Records from a collection
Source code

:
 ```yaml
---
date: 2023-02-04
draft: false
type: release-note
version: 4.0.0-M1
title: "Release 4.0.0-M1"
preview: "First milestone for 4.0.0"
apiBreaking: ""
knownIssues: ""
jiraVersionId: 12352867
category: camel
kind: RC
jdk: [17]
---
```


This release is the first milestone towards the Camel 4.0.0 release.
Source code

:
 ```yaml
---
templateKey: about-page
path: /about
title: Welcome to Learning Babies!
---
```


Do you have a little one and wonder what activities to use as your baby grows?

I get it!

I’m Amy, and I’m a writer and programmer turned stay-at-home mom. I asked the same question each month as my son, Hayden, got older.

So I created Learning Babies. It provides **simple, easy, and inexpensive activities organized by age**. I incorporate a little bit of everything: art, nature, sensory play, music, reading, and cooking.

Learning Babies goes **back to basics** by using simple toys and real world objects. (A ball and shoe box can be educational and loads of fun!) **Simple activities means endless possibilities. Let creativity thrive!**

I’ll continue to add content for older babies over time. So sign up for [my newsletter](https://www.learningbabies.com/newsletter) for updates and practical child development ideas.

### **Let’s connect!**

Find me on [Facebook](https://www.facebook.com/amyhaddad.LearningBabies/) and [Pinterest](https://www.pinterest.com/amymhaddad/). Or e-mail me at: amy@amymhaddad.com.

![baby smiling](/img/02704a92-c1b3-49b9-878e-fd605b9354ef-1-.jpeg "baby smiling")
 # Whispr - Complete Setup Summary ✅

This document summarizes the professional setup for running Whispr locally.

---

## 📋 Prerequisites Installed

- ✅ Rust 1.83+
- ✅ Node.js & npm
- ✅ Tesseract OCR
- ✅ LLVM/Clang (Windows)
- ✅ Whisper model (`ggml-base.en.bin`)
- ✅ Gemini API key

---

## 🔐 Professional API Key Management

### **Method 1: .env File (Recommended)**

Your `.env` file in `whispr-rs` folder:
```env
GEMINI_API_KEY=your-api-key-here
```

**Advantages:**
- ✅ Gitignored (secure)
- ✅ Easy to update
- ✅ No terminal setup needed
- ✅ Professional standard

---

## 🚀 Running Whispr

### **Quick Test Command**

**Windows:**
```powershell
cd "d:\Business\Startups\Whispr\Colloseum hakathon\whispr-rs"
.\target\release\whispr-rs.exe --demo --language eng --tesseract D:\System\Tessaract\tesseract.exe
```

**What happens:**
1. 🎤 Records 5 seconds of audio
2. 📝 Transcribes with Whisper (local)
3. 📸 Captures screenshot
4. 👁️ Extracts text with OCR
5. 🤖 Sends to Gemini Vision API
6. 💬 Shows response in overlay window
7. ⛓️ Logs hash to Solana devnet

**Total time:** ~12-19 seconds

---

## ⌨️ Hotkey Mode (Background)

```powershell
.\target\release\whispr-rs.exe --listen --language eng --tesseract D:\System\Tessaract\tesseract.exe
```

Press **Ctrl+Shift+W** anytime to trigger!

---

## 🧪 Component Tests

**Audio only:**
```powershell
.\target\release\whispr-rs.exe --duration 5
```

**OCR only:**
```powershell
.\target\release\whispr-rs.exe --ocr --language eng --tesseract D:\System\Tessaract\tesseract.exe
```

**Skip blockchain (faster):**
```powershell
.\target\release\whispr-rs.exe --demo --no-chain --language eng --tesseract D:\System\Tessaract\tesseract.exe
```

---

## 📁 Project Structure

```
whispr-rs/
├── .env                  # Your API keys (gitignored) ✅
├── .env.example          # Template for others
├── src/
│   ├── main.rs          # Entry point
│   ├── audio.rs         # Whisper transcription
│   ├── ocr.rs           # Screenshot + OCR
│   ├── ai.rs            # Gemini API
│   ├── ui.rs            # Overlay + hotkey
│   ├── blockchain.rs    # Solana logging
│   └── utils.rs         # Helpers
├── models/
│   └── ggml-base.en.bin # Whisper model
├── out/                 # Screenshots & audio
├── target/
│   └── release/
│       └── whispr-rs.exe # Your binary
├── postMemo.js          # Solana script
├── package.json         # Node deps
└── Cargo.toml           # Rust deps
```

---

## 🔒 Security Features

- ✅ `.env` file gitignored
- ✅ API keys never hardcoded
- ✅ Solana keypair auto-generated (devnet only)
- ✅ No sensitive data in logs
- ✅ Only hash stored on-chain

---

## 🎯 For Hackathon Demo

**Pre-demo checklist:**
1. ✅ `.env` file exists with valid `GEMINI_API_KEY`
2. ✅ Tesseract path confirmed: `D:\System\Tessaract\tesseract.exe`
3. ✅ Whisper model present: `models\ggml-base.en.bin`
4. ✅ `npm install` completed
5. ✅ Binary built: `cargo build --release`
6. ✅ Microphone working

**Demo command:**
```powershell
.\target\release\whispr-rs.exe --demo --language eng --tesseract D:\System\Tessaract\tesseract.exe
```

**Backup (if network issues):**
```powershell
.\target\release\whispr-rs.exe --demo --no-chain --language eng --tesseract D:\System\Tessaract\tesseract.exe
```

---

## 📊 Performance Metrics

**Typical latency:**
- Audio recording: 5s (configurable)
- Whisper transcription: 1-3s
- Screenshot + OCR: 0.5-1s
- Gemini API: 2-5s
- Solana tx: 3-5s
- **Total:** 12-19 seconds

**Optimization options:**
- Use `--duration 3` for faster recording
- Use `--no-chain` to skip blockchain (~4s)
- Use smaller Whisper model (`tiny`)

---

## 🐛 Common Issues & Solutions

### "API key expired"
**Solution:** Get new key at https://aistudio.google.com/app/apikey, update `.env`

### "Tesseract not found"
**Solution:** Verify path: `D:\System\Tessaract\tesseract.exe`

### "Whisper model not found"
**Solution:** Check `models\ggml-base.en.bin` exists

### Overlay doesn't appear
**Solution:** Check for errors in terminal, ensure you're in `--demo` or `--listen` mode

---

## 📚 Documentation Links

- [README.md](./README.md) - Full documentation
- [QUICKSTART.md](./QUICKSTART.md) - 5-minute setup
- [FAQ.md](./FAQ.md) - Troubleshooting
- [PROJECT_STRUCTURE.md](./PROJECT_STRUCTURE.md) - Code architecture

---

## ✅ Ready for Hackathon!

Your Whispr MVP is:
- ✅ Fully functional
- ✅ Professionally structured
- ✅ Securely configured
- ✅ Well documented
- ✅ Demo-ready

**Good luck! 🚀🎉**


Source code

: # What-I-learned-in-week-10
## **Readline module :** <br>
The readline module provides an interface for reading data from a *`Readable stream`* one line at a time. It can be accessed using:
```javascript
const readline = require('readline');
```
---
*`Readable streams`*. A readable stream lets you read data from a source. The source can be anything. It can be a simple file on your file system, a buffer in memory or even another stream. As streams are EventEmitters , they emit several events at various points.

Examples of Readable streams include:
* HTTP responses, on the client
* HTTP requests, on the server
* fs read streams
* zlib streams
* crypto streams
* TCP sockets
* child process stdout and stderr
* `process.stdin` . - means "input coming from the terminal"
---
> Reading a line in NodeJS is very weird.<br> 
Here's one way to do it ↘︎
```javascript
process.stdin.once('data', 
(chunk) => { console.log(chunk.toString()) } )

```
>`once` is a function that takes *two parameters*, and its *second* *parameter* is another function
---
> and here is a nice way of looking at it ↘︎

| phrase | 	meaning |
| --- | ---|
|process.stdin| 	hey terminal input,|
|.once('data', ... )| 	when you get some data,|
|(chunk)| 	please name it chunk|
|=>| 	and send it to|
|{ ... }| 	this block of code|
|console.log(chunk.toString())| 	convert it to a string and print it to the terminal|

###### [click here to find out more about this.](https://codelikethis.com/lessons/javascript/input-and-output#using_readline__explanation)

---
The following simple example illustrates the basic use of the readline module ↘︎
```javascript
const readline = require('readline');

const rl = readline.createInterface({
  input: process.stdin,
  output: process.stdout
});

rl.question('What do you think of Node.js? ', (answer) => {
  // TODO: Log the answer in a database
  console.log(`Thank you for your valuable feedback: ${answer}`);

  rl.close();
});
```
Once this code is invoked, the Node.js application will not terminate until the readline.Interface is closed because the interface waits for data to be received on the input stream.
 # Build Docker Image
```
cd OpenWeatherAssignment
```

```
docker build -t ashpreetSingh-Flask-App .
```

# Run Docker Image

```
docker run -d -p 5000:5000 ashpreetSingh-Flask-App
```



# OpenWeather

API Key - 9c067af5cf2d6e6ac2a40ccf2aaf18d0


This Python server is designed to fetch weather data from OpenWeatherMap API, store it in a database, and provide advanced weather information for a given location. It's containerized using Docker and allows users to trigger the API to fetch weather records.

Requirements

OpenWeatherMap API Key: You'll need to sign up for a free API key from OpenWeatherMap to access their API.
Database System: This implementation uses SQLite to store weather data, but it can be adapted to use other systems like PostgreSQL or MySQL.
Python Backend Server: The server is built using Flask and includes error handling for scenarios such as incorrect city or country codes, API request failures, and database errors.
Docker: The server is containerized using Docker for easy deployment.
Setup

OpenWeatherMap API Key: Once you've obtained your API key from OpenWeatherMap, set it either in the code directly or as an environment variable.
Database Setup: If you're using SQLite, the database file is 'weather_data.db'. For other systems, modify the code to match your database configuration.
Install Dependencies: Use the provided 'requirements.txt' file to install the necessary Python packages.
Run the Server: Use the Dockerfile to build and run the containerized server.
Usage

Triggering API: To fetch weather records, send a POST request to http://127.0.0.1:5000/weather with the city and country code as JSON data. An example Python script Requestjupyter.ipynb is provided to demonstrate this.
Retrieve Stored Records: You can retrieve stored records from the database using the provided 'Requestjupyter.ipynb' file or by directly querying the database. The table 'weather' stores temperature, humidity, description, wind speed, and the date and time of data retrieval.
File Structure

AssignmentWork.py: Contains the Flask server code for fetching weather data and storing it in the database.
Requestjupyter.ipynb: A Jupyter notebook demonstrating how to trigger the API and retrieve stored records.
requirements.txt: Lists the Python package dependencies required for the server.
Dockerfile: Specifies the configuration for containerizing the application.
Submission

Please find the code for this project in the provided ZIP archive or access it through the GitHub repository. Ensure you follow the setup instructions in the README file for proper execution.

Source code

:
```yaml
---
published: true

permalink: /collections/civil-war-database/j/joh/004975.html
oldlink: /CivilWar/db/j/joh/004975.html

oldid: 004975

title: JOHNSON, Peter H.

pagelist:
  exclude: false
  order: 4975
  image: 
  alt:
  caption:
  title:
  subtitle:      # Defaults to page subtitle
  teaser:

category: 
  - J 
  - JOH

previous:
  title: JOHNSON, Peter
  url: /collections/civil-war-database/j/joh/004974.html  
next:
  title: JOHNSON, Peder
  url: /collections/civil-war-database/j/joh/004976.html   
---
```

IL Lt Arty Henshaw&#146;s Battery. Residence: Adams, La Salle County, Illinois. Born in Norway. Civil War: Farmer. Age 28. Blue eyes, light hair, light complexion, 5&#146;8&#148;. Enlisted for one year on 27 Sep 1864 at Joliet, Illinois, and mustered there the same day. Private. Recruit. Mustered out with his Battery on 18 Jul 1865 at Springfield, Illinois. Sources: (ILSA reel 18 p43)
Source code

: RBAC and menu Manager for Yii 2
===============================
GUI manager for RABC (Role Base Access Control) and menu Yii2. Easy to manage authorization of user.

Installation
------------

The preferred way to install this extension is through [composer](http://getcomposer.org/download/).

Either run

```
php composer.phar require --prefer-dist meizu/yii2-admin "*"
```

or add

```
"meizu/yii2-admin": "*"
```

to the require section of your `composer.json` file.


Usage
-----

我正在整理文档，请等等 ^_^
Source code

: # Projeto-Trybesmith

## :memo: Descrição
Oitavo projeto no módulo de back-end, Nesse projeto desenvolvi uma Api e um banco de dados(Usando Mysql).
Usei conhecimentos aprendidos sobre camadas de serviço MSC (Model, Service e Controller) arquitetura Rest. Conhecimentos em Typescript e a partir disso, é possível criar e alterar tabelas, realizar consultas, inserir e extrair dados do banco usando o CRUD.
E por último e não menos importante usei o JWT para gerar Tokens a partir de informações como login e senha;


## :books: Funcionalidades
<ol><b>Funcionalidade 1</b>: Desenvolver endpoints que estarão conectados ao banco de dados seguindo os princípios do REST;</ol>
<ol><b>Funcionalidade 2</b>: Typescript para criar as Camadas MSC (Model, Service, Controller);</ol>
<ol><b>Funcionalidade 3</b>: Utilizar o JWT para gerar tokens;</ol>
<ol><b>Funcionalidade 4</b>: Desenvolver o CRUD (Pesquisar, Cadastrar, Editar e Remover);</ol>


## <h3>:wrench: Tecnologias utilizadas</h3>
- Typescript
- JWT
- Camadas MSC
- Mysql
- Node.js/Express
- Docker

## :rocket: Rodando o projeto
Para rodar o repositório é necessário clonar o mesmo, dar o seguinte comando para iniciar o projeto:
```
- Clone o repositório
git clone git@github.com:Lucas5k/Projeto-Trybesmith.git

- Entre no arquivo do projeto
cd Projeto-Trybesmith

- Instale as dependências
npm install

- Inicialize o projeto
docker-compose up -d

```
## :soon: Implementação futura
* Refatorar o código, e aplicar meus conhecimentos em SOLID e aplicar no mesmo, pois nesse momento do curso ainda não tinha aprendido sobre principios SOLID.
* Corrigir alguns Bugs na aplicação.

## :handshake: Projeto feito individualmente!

**REQUIRED ACTION**: From the data, work out how many lines include the word "question"; the reply is that number and nothing else.

**OUTPUT OF THE EXERCISE**: 2